Typically, porous chromium plate in which the plating is formed with fissures, pits or microcracks has been used in articles in which wear and operating characteristics are at a premium, such as, in the production of piston rings and cylinder walls, since the porous chromium plate is known to act as an extremely good bearing surface having improved load-carrying and lubricating characteristics. As the chromium is deposited in the plating operation, cracks of microscopic size are produced almost in a random pattern resulting from the stresses created in the deposit. As the stress develops until it reaches the ultimate strength of the chromium deposit, the resultant fracture relieves the stress thereby leaving fine cracks in the plating. The size and type of the porosity, or microcracking, can be controlled by various means and for example an etching step following the initial plating step is known to widen or expand the cracks formed. Generally, as the etching proceeds, the fissures or cracks initially deepen and widen; however, eventually an equilibrium is established between the rate of dissolving in the cracks or fissures and from the surfaces so that there is relatively little, if any, further increase in the depth of the fissures or pores. Beyond this point, the plate continues to dissolve without any apparent increase in the depth of channels unless some preliminary treatment is employed to protect the surface against erosion or eating away during the etching process. Thus one object of the present invention is to provide a means of controlled microcracking and specifically of selective expansion of the microcracks by etching without in any way altering or affecting the external surface of the plate.

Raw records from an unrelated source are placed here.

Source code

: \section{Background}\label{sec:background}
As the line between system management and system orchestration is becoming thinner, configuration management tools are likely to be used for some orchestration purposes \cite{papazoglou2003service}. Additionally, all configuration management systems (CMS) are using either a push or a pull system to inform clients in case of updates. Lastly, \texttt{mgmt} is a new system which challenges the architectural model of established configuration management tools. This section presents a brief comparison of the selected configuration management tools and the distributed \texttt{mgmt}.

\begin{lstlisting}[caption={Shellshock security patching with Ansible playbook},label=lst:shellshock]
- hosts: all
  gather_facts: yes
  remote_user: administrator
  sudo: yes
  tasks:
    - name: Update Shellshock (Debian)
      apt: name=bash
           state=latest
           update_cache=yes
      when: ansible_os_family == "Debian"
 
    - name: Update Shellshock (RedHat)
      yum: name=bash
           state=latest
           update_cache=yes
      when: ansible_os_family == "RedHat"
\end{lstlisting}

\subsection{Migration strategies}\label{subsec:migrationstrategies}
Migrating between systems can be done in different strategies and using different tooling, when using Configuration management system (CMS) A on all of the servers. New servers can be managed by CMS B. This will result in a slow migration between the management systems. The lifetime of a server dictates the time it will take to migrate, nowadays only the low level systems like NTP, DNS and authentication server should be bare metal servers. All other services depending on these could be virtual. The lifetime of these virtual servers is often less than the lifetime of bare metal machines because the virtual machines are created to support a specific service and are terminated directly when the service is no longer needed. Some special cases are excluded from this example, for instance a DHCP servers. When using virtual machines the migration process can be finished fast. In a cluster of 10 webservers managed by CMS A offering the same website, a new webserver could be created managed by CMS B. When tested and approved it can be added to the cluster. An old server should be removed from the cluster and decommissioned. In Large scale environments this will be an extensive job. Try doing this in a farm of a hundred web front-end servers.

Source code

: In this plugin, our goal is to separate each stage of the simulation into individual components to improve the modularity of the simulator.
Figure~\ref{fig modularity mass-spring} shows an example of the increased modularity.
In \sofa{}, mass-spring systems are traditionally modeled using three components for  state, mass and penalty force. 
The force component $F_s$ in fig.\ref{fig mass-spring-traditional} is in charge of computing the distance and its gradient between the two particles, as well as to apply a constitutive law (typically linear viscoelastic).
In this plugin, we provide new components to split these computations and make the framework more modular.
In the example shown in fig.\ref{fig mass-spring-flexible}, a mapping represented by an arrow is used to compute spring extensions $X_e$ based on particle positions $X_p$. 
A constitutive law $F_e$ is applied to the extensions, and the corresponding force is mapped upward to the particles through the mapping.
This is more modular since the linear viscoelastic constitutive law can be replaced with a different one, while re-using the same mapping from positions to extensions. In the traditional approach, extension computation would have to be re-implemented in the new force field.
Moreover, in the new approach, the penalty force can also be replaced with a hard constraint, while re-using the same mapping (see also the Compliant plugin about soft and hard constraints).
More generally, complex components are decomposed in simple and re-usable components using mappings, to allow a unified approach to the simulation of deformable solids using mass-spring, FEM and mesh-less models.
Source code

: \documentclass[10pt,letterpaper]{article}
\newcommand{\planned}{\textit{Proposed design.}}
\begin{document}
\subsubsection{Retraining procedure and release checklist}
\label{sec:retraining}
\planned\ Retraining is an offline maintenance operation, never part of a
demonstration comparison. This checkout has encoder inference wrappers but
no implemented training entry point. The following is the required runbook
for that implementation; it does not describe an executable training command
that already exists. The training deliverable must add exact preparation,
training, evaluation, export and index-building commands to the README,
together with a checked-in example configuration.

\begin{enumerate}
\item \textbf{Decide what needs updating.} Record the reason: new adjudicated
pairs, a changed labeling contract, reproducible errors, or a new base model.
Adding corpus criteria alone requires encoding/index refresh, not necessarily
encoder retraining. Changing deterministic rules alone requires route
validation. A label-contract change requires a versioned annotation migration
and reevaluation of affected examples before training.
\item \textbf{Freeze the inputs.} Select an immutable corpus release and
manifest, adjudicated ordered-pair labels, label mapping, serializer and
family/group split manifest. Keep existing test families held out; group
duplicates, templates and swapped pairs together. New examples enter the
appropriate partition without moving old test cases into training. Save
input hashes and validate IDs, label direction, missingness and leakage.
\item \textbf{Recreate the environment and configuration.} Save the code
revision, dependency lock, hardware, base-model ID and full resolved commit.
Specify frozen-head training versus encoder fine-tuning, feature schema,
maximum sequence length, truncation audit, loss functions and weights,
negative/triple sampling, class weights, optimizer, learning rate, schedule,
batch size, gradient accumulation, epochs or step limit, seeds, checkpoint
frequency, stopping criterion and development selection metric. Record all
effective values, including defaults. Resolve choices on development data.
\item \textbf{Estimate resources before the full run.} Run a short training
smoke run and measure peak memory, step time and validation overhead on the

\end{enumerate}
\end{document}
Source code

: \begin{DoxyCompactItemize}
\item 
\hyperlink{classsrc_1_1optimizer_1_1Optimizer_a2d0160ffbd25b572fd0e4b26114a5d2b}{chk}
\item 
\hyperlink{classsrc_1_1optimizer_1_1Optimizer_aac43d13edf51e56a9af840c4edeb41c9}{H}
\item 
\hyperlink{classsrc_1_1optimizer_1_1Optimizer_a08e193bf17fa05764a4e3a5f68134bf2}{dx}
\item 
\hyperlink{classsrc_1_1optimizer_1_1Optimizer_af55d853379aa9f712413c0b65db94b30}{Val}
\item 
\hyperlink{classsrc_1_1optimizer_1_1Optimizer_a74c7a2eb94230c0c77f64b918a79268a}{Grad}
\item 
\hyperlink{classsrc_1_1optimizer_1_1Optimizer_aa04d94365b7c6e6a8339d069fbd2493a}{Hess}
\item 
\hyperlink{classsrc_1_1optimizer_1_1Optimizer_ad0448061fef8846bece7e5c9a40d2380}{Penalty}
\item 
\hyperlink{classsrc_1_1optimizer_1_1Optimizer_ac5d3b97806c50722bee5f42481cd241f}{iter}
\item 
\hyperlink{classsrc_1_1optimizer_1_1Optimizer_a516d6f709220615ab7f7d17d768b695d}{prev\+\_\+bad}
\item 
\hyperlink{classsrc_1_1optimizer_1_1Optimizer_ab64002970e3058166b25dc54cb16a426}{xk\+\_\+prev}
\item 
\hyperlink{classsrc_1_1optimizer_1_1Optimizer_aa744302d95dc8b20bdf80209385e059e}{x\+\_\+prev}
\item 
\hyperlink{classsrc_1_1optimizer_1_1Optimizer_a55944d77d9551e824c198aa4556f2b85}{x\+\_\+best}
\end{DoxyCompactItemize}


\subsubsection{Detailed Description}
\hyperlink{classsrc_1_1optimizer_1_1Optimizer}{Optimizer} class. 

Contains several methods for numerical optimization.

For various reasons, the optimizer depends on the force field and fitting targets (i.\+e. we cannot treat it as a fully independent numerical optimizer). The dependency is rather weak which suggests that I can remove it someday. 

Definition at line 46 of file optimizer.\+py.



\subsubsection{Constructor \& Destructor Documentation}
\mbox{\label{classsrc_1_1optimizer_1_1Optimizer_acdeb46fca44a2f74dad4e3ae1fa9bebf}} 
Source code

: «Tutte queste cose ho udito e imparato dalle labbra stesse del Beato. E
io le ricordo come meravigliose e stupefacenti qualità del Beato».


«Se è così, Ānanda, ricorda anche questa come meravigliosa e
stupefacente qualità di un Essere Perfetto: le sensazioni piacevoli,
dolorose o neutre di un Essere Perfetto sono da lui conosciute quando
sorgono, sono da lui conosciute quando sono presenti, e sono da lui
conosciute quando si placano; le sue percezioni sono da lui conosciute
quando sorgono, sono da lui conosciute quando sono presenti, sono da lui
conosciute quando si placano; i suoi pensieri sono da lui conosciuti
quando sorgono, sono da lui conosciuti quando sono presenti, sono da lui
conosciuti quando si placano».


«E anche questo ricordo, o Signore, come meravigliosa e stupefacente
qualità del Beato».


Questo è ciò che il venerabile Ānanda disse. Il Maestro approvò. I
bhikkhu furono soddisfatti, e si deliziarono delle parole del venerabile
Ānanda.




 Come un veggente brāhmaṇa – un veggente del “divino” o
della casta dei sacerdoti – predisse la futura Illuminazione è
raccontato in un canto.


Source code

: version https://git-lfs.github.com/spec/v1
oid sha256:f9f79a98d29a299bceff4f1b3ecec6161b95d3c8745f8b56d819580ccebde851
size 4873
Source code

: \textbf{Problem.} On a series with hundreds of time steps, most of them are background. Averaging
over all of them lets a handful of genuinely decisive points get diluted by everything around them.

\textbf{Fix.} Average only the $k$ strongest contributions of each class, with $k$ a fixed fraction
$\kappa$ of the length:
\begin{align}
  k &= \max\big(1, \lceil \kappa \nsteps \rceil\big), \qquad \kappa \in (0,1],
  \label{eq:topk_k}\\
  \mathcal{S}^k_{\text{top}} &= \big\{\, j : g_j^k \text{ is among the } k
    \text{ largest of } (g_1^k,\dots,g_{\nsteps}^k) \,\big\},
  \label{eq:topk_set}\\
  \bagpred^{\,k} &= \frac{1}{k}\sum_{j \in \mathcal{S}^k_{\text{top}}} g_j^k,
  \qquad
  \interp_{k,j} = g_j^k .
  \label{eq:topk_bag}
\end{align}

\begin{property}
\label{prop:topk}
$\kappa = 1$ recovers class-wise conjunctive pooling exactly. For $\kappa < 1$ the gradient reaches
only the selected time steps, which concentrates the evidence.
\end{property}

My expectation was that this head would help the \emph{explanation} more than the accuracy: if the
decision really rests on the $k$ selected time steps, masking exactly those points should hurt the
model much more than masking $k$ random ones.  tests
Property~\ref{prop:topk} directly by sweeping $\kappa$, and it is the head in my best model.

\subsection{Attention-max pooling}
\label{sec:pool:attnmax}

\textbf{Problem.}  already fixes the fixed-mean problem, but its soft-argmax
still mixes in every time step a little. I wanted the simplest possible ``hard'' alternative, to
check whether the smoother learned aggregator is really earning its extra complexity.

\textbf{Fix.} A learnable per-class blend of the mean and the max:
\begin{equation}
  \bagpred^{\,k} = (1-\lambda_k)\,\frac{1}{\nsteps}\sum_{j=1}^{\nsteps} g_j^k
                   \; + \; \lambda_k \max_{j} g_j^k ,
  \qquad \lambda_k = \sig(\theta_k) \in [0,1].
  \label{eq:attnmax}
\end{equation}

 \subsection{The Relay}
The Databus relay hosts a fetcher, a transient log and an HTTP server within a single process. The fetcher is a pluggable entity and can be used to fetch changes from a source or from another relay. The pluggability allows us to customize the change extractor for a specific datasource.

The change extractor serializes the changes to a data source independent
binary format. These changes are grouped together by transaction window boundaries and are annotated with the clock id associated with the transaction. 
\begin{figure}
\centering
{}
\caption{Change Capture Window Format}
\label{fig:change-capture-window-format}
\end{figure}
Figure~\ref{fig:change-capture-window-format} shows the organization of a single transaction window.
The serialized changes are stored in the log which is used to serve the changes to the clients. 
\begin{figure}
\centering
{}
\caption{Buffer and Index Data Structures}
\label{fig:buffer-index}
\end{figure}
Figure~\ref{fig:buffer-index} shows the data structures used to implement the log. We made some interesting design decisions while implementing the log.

Moreover, in microcracking a hard chromium plate, factors favoring a desirable crack pattern include relatively high bath temperatures, low chromic acid concentration, relatively high fluoride content and thickness. A conventional approach in chromium plating has been the formation of the plate in multiple layers by application of two successive baths, the first to obtain coverage and thickness and the second to create the desired pattern of cracks. However, it has been found in accordance with the present invention that the initial crack pattern may be formed in a single chromium plating operation followed by heat treatment as a preliminary to reverse etching to expand the crack pattern, and in this relation, it is desirable to carry out the plating operation for a sufficient length of time to insure a relatively thick plating for example in the range of 0.002 to 0.004 inches in thickness.
In recent years it has been found that the lubricant or low-friction characteristics of hard chromium plated surfaces can be greatly enhanced by the injection or insertion of perfluorocarbon resins such as polytetrafluoroethylene into the fissures or pores formed in the plated surface. For example, U.S. Pat. No. 3,279,936 to Forestek is representative of such a process specifically wherein a porous surface such as a microcracked chromium plated surface has applied thereto non-fused particles of polytetrafluoroethylene which are mechanically locked into the fissures or cracks formed in the surface. Generally, in accordance with the Forestek patent, the approach taken is to heat the plated surface above a predetermined temperature level to enlarge the fissures by thermal explosion and to mechanically force unfused particles into the pores. It is theorized that when the surface is then cooled, the size of the pores or fissures is reduced to mechanically lock the particles in place by an interference fit. However, such process presupposes that the powdered resin is locked physically in place within the pores or fissures, and therefore specific limits are placed on the temperatures to which the surface may be heated in order to avoid fusion of the polytetrafluoroethylene particles, specifying that the maximum temperature limit be 650.degree. F and preferably less than 500.degree. F in the range of 250.degree. to 400.degree. F. In practice, however, it has been found that the degree of expansion induced merely by heating to a limited extent is indeed very slight making it difficult to assure uniform and complete filling of the fissures or pores with unfused particles. Moreover, the degree of contraction of the fissures once cooled is not such as to uniformly lock the particles in place particularly when the surface is subjected to heat expansion or repeated wear over an extended period of time.